■ **WHAT TO DO**
Could you please reproduce every record below exactly, leaving out the pictures?

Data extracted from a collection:
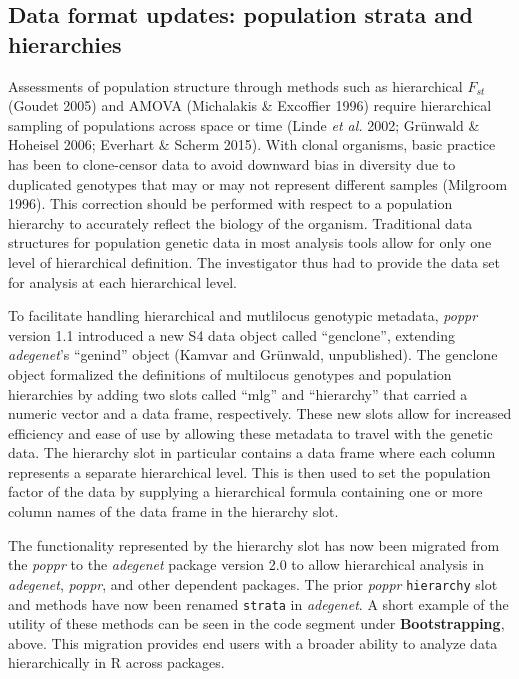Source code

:\documentclass[double,12pt]{beavtex}
\begin{document}
  \subsection{Data format updates: population strata and
  hierarchies}\label{data-format-updates-population-strata-and-hierarchies}
  
  Assessments of population structure through methods such as hierarchical
  \(F_{st}\) (Goudet 2005) and AMOVA (Michalakis \& Excoffier 1996)
  require hierarchical sampling of populations across space or time (Linde
  \emph{et al.} 2002; Grünwald \& Hoheisel 2006; Everhart \& Scherm 2015).
  With clonal organisms, basic practice has been to clone-censor data to
  avoid downward bias in diversity due to duplicated genotypes that may or
  may not represent different samples (Milgroom 1996). This correction
  should be performed with respect to a population hierarchy to accurately
  reflect the biology of the organism. Traditional data structures for
  population genetic data in most analysis tools allow for only one level
  of hierarchical definition. The investigator thus had to provide the
  data set for analysis at each hierarchical level.
  
  To facilitate handling hierarchical and mutlilocus genotypic metadata,
  \emph{poppr} version 1.1 introduced a new S4 data object called
  ``genclone'', extending \emph{adegenet}'s ``genind'' object (Kamvar and
  Grünwald, unpublished). The genclone object formalized the definitions
  of multilocus genotypes and population hierarchies by adding two slots
  called ``mlg'' and ``hierarchy'' that carried a numeric vector and a
  data frame, respectively. These new slots allow for increased efficiency
  and ease of use by allowing these metadata to travel with the genetic
  data. The hierarchy slot in particular contains a data frame where each
  column represents a separate hierarchical level. This is then used to
  set the population factor of the data by supplying a hierarchical
  formula containing one or more column names of the data frame in the
  hierarchy slot.
  
  The functionality represented by the hierarchy slot has now been
  migrated from the \emph{poppr} to the \emph{adegenet} package version
  2.0 to allow hierarchical analysis in \emph{adegenet}, \emph{poppr}, and
  other dependent packages. The prior \emph{poppr} \texttt{hierarchy} slot
  and methods have now been renamed \texttt{strata} in \emph{adegenet}. A
  short example of the utility of these methods can be seen in the code
  segment under \textbf{Bootstrapping}, above. This migration provides end
  users with a broader ability to analyze data hierarchically in R across
  packages.
  
\end{document}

■ **SOLVED EXERCISE**
Source code

:\documentclass[double,12pt]{beavtex}
\begin{document}
  \subsection{Data format updates: population strata and
  hierarchies}\label{data-format-updates-population-strata-and-hierarchies}
  
  Assessments of population structure through methods such as hierarchical
  \(F_{st}\) (Goudet 2005) and AMOVA (Michalakis \& Excoffier 1996)
  require hierarchical sampling of populations across space or time (Linde
  \emph{et al.} 2002; Grünwald \& Hoheisel 2006; Everhart \& Scherm 2015).
  With clonal organisms, basic practice has been to clone-censor data to
  avoid downward bias in diversity due to duplicated genotypes that may or
  may not represent different samples (Milgroom 1996). This correction
  should be performed with respect to a population hierarchy to accurately
  reflect the biology of the organism. Traditional data structures for
  population genetic data in most analysis tools allow for only one level
  of hierarchical definition. The investigator thus had to provide the
  data set for analysis at each hierarchical level.
  
  To facilitate handling hierarchical and mutlilocus genotypic metadata,
  \emph{poppr} version 1.1 introduced a new S4 data object called
  ``genclone'', extending \emph{adegenet}'s ``genind'' object (Kamvar and
  Grünwald, unpublished). The genclone object formalized the definitions
  of multilocus genotypes and population hierarchies by adding two slots
  called ``mlg'' and ``hierarchy'' that carried a numeric vector and a
  data frame, respectively. These new slots allow for increased efficiency
  and ease of use by allowing these metadata to travel with the genetic
  data. The hierarchy slot in particular contains a data frame where each
  column represents a separate hierarchical level. This is then used to
  set the population factor of the data by supplying a hierarchical
  formula containing one or more column names of the data frame in the
  hierarchy slot.
  
  The functionality represented by the hierarchy slot has now been
  migrated from the \emph{poppr} to the \emph{adegenet} package version
  2.0 to allow hierarchical analysis in \emph{adegenet}, \emph{poppr}, and
  other dependent packages. The prior \emph{poppr} \texttt{hierarchy} slot
  and methods have now been renamed \texttt{strata} in \emph{adegenet}. A
  short example of the utility of these methods can be seen in the code
  segment under \textbf{Bootstrapping}, above. This migration provides end
  users with a broader ability to analyze data hierarchically in R across
  packages.
  
\end{document}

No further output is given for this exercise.